Risk: While our proposed solution may achieve accurate comparison on a technical level, our feedback system design carries the risk of not being exactly what our targeted users what/need.

Mitigation Strategy/Contingency plan: We plan to reach out to a variety of potential users of this system, including serious dancers, tiktok influencers who record dances regularly, and regular people who may record a casual dance or two once in a while. We will then use the feedback gathered from these potential users to better inform the specific design of how we generate our feedback.

Design Changes:

There were no design changes this week. We have continued to execute our schedule.

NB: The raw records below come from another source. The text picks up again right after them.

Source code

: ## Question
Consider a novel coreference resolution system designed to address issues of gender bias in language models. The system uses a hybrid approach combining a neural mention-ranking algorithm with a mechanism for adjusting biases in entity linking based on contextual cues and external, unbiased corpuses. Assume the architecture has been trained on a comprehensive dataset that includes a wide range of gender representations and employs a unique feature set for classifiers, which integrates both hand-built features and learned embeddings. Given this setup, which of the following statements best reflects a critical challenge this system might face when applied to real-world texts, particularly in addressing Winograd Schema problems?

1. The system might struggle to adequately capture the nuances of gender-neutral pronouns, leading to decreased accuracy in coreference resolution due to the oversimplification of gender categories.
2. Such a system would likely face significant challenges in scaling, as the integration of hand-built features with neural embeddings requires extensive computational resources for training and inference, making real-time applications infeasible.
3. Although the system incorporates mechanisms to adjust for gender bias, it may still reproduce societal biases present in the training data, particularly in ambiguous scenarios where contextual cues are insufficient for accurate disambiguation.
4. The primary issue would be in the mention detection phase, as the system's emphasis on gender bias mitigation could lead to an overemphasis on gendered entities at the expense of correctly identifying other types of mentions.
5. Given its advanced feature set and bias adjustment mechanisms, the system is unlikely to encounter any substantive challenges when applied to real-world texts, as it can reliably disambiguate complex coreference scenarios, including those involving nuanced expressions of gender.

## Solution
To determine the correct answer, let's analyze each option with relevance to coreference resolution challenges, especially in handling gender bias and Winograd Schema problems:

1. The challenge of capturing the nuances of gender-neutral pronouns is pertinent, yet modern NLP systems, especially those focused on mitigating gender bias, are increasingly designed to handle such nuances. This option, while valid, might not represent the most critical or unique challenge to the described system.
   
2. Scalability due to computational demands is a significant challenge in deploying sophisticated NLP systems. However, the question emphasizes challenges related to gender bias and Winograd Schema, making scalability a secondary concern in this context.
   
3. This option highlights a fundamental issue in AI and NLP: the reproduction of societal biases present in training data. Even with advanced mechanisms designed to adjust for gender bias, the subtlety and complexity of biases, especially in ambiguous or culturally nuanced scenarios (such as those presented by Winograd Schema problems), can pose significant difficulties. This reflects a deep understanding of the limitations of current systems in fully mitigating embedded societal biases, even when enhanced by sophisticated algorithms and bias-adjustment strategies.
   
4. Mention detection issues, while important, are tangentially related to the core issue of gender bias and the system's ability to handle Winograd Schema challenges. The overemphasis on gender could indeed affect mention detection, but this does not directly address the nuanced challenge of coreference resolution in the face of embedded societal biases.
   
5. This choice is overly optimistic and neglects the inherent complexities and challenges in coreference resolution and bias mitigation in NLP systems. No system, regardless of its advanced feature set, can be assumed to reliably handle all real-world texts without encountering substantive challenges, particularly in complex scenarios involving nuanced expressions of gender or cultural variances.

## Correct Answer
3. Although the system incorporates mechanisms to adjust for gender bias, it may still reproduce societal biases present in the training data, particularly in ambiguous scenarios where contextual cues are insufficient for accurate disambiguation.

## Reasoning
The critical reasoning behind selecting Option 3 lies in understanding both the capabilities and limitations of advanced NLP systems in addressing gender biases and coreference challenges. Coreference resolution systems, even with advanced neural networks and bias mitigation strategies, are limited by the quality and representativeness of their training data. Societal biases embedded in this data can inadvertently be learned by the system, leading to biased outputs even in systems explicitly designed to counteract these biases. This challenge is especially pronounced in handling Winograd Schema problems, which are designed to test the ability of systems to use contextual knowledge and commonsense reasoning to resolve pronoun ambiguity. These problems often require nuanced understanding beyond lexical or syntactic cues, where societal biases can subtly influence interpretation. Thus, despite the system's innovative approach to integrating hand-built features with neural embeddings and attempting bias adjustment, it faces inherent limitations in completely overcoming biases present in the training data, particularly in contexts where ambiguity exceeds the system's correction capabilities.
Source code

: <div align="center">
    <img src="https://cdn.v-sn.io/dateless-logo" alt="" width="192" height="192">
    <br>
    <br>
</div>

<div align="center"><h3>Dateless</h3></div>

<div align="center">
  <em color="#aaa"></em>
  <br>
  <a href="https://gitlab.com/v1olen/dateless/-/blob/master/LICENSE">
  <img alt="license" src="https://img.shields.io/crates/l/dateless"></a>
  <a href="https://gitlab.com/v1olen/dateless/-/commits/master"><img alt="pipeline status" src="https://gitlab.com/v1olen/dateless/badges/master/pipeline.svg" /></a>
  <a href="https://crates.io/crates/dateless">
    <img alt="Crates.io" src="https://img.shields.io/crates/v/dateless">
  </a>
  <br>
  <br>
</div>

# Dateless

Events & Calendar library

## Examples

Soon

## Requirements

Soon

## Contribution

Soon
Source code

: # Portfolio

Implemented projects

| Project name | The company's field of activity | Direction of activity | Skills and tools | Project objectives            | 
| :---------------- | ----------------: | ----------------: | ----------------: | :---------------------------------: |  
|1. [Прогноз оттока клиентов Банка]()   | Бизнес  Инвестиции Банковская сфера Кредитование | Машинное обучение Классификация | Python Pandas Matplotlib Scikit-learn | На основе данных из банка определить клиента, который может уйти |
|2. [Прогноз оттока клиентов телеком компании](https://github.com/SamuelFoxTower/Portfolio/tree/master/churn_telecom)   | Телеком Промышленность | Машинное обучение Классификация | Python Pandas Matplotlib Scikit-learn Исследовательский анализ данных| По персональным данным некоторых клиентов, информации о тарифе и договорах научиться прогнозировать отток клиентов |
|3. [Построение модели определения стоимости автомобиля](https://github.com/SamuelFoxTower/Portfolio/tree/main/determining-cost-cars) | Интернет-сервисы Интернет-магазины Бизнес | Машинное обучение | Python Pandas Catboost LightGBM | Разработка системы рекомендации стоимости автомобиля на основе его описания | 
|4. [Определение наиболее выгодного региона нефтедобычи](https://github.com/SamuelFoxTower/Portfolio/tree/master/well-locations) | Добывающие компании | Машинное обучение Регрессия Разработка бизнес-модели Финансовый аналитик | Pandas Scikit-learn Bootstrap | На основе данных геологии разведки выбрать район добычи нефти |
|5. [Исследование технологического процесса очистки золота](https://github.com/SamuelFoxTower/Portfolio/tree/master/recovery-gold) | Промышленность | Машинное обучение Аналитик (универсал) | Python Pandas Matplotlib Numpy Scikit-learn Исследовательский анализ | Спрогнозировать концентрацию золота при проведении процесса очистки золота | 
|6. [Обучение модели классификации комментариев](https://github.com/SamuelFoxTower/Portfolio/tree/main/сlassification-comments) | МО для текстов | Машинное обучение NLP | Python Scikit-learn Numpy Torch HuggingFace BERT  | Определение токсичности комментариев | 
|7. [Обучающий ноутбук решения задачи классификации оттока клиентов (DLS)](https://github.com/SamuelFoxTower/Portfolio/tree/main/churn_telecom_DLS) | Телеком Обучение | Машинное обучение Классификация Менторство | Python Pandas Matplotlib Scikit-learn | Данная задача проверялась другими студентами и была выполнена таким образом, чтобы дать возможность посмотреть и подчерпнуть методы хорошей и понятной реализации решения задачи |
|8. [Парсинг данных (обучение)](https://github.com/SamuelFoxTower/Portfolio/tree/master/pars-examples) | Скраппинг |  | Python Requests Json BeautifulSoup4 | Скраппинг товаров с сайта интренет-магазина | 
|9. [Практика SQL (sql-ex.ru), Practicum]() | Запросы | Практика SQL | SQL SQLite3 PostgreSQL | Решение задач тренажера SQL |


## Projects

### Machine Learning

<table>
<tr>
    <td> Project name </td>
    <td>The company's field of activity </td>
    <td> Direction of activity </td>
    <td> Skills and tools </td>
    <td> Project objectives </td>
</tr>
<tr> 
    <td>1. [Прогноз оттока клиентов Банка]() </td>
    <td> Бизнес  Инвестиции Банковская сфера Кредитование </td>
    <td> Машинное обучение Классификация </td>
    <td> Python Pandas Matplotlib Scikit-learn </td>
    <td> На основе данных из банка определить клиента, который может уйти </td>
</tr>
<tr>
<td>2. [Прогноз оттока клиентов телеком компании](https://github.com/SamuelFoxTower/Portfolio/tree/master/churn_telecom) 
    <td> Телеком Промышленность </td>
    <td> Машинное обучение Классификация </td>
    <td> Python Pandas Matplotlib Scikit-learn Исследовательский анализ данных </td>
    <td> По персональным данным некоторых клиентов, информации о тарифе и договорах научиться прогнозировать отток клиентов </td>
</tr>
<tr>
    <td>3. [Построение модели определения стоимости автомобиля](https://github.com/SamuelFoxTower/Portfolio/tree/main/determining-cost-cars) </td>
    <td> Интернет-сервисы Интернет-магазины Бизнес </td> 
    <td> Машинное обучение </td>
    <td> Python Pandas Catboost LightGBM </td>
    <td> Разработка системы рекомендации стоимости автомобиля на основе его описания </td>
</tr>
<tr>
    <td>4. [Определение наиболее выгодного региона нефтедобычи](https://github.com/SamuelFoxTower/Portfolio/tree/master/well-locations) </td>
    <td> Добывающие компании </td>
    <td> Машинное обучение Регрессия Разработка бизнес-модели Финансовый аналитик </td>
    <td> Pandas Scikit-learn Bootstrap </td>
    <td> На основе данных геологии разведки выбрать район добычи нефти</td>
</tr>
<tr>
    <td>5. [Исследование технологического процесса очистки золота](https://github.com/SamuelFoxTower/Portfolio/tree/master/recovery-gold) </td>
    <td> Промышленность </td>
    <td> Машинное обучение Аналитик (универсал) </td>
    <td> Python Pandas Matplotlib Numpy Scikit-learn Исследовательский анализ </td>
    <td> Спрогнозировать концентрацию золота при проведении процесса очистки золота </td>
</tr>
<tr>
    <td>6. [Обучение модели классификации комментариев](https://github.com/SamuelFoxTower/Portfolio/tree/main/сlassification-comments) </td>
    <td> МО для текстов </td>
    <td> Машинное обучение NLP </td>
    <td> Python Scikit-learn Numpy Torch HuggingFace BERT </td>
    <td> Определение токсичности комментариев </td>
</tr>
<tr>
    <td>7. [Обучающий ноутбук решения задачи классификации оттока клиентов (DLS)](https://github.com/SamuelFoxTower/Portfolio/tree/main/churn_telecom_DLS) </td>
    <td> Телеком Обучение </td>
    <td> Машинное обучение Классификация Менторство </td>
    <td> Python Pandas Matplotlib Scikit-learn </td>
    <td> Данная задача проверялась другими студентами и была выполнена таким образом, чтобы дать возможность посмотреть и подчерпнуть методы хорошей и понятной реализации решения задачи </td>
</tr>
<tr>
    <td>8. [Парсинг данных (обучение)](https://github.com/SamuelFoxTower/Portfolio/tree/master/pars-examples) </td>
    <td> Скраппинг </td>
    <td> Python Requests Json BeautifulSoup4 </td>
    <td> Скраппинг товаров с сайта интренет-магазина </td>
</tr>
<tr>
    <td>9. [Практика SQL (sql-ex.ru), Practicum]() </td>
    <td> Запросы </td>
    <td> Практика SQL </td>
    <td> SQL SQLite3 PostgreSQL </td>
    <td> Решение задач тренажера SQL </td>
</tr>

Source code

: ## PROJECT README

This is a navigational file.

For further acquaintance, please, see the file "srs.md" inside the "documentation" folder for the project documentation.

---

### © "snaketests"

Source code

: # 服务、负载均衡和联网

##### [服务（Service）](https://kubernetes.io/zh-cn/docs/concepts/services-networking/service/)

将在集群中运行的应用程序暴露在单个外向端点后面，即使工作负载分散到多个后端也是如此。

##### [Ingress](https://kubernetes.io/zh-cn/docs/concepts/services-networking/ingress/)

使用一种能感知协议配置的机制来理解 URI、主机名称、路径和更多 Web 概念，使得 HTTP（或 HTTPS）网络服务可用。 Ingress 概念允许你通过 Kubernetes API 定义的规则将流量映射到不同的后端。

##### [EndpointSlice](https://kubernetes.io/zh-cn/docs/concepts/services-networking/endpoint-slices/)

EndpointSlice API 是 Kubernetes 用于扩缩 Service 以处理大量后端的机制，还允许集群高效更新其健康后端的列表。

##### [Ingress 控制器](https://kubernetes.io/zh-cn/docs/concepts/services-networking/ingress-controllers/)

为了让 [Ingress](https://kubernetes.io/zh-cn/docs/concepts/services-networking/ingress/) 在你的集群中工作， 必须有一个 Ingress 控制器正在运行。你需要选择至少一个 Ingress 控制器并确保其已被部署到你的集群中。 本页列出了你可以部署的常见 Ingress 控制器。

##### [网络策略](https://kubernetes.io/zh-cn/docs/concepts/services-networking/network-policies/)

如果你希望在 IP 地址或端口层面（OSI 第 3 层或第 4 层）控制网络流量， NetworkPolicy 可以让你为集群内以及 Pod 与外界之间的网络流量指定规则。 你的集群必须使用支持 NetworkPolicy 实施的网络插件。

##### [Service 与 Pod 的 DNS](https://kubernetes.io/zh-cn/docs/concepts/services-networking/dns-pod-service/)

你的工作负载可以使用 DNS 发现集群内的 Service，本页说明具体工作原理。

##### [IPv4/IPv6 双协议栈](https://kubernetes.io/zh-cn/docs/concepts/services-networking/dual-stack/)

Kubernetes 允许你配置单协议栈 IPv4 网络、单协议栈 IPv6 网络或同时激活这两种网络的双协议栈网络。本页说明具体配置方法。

Danny’s Status Report for 2/15

This past week, as outlined on the schedule, I primarily focused on processing reference video inputs with OpenCV. I spent time exploring both MediaPipe and Open Pose as different ways to process and label the reference input video. After spending a substantial amount of time experimenting with both, we as a team decided that MediaPipe was a better fit for our needs. I then proceeded to test the MediaPipe pipeline with video inputs, initially with just a simple recording of myself. This initial test yielded unsatisfactory results, prompting me to continue to fine tune the MediaPipe library and OpenCV capturing.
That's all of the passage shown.